I'm using amazon linux on an m3.large instance on EC2. I had these logs before my apache server was shut down:
[Sun Sep 28 18:54:31.679261 2014] [cgi:error] [pid 32422] [client 67.211.230.58:58937]
script not found or unable to stat: /var/www/cgi-bin/wlogin.cgi
[Mon Sep 29 03:32:17.602213 2014] [cgi:error] [pid 13612] [client 173.45.100.18:42591]
attempt to invoke directory as script: /var/www/cgi-bin/
[Mon Sep 29 03:32:19.142561 2014] [cgi:error] [pid 13623] [client 173.45.100.18:43455]
script not found or unable to stat: /var/www/cgi-bin/hi
[Mon Sep 29 15:40:45.599504 2014] [core:error] [pid 17852] [client 80.82.64.145:51226]
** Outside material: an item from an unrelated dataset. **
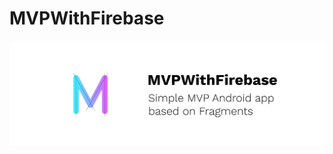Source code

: # MVPWithFirebase
![MVP banner](https://github.com/tmaxxdd/MVPWithFirebase/blob/master/github_banner.png)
AH00126: Invalid URI in request GET HTTP/1.1
[Mon Sep 29 22:53:46.532859 2014] [mpm_prefork:notice] [pid 10800]
AH00169: caught SIGTERM, shutting down
And.. that's it. My httpd service was shut down.
What I'm smelling here is that some people are trying to access the server by executing CGI scripts with GET request which I found to suspect in this line:
script not found or unable to stat: /var/www/cgi-bin/hi
Here what the hell the "hi" supposed to mean unless it's not an exploiting attempt?
Also:
attempt to invoke directory as script: /var/www/cgi-bin/
They all are coming from thge same ip, 173.45.100.18.
Am I under DDoS and other malicious attack, or something arcane going on?